* _ABOUT THIS TASK_
As the lines appear below, please set them down exactly, starting at the first and finishing with the one containing "ae namespace-root: bundling".

* _RECORDED DATA_
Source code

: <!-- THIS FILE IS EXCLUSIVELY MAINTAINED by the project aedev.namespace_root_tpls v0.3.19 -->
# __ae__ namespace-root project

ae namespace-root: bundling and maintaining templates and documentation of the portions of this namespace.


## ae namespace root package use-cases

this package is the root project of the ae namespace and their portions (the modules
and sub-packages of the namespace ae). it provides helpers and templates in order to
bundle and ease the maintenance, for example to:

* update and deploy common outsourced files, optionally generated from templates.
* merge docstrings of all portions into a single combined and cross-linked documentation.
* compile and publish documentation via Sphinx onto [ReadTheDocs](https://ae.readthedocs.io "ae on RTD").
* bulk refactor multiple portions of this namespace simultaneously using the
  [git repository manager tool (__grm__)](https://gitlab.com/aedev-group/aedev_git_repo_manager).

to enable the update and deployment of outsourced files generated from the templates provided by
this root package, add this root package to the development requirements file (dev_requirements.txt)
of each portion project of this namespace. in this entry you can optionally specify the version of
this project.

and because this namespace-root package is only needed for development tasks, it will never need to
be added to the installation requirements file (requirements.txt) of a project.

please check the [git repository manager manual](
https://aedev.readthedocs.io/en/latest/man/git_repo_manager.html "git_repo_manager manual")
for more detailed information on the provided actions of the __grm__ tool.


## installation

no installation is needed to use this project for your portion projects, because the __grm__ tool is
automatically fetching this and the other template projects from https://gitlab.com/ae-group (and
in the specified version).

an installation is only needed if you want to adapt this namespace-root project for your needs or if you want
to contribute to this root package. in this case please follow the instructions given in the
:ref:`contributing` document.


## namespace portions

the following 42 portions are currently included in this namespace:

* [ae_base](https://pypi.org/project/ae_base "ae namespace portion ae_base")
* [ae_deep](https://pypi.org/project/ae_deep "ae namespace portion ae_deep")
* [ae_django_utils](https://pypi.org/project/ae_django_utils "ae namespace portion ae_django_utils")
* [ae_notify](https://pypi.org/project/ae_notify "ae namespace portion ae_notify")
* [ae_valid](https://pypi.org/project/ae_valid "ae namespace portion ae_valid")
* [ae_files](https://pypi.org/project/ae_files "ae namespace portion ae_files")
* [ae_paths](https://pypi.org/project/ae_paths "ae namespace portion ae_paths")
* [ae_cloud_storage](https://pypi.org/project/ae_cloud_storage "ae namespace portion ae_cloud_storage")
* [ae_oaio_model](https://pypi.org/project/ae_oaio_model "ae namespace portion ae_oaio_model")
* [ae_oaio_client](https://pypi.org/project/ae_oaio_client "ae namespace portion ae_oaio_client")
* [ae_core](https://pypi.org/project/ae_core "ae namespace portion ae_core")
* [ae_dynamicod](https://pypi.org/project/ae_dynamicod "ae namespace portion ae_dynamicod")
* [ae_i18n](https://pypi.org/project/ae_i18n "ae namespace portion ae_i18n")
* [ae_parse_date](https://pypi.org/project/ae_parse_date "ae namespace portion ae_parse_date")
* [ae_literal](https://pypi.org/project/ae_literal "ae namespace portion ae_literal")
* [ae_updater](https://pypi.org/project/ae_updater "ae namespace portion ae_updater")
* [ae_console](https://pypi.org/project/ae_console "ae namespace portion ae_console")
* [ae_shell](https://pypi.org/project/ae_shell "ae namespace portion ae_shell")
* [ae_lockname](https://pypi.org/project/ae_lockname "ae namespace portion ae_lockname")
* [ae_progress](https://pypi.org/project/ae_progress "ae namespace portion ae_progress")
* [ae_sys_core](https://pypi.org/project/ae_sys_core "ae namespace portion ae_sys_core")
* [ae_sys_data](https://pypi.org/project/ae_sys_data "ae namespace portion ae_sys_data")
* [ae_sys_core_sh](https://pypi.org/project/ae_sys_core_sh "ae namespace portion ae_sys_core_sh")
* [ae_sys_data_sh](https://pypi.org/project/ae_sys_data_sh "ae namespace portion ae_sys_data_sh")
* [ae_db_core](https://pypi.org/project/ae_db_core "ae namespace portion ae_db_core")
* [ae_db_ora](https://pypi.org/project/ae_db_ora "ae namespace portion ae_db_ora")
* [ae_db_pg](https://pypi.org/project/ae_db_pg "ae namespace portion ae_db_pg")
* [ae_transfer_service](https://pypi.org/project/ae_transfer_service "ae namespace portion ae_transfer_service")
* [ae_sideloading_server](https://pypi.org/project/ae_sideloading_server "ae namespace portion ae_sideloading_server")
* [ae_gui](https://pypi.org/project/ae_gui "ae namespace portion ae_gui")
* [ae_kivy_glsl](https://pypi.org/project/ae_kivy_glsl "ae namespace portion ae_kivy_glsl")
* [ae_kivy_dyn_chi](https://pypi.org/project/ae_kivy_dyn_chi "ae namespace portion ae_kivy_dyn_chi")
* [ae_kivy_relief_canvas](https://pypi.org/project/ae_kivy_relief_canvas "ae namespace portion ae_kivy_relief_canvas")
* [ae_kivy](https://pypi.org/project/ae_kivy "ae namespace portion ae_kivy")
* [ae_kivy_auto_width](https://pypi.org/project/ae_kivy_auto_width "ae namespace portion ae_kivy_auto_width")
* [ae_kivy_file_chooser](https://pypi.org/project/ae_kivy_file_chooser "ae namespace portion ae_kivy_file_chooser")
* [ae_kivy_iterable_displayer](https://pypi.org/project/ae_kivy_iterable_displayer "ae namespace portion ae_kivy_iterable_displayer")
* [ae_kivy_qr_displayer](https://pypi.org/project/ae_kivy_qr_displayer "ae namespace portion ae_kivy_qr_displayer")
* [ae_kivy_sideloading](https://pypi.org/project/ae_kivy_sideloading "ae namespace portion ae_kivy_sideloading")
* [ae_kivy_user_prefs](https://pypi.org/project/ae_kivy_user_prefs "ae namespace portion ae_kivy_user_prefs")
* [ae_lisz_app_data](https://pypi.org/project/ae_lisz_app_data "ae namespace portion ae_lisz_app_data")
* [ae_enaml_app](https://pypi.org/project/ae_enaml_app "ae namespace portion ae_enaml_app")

* _RESULT OF THIS EXERCISE_
Source code

: <!-- THIS FILE IS EXCLUSIVELY MAINTAINED by the project aedev.namespace_root_tpls v0.3.19 -->
# __ae__ namespace-root project

ae namespace-root: bundling and maintaining templates and documentation of the portions of this namespace.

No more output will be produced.